なお京都大学のJA3X、商工省のJA9O, JA9P, JA9Q、日本放送協会のJA9S は実験局として認められて、新JGシリーズや新JJシリーズの実験局形式(国籍+数字+文字)が指定された。ただし同時にDistrict Numberも振りなおされたので、京都大学JA3X には JG4A が、商工省JA9O, JA9P, JA9Q にはJG7A, JG7B, JG7C が、日本放送協会のJA9S にはJJ2D が指定された。また日本放送協会のJA9TJJ2Cに変更しようとした可能性があるが、CCSが承認したという記録は見当たらない。

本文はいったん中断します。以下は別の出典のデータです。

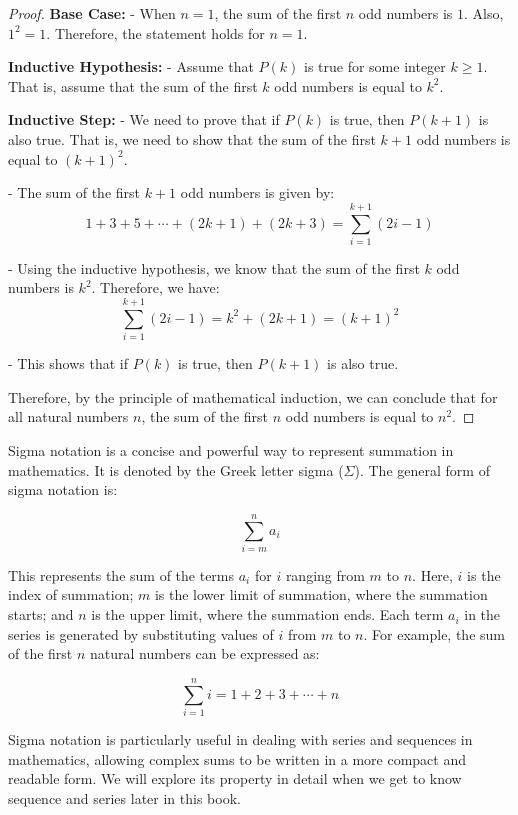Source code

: \documentclass[
	12pt, %
	fleqn, %
	a4paper, %
]{LegrandOrangeBook}
\begin{document}
\begin{proof}
\textbf{Base Case:}
   - When $n=1$, the sum of the first $n$ odd numbers is $1$. Also, $1^2=1$. Therefore, the statement holds for $n=1$.

\textbf{Inductive Hypothesis:}
   - Assume that $P(k)$ is true for some integer $k\ge 1$. That is, assume that the sum of the first $k$ odd numbers is equal to $k^2$.

\textbf{Inductive Step:}
   - We need to prove that if $P(k)$ is true, then $P(k+1)$ is also true. That is, we need to show that the sum of the first $k+1$ odd numbers is equal to $(k+1)^2$.

   - The sum of the first $k+1$ odd numbers is given by:
     $$1 + 3 + 5 + \cdots + (2k+1) + (2k+3) = \sum_{i=1}^{k+1} (2i-1)$$
     
   - Using the inductive hypothesis, we know that the sum of the first $k$ odd numbers is $k^2$. Therefore, we have:
     $$\sum_{i=1}^{k+1} (2i-1) = k^2 + (2k+1) = (k+1)^2$$
     
   - This shows that if $P(k)$ is true, then $P(k+1)$ is also true.

Therefore, by the principle of mathematical induction, we can conclude that for all natural numbers $n$, the sum of the first $n$ odd numbers is equal to $n^2$.
\end{proof}
\begin{remark}
    Sigma notation is a concise and powerful way to represent summation in mathematics. It is denoted by the Greek letter sigma (\(\Sigma\)). The general form of sigma notation is:

\[\sum_{i=m}^{n} a_i\]

This represents the sum of the terms \(a_i\) for \(i\) ranging from \(m\) to \(n\). Here, \(i\) is the index of summation; \(m\) is the lower limit of summation, where the summation starts; and \(n\) is the upper limit, where the summation ends. Each term \(a_i\) in the series is generated by substituting values of \(i\) from \(m\) to \(n\). For example, the sum of the first \(n\) natural numbers can be expressed as:

\[\sum_{i=1}^{n} i = 1 + 2 + 3 + \cdots + n\]

Sigma notation is particularly useful in dealing with series and sequences in mathematics, allowing complex sums to be written in a more compact and readable form. We will explore its property in detail when we get to know sequence and series later in this book.
\end{remark}
\end{document}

警察無線の実験局JB9G, JB9H, JB9I、時事通信社のJA9R、国鉄のJA2A, JA2B は1949年1月1日の切り換え時点で既に廃局になっている。JAの実験局形式(国籍+数字+文字)のコールサインは1949年1月1日より連合国人のアマチュア局が使用を開始した。JAコールサインを初めて使ったのは連合国人ではなく、我々日本人の方だった。

  • JAコール各エリアの先頭局

それではこのページの最後に各エリアのJAコールサイン第一号(サフィックスA)を振り返っておく。JA3A国鉄大阪統制局)、JA4A国鉄姫路統制局)、JA7A国鉄山形統制局)、JA8A千歳鉱山)、JA9A国鉄新津統制局)の各局である。

JA1A, JA5A, JA6A, JA0A は免許されていない。なおJA2A(石川警察)については承認された証拠となる資料は発見できていないので、まだ結論は出せない。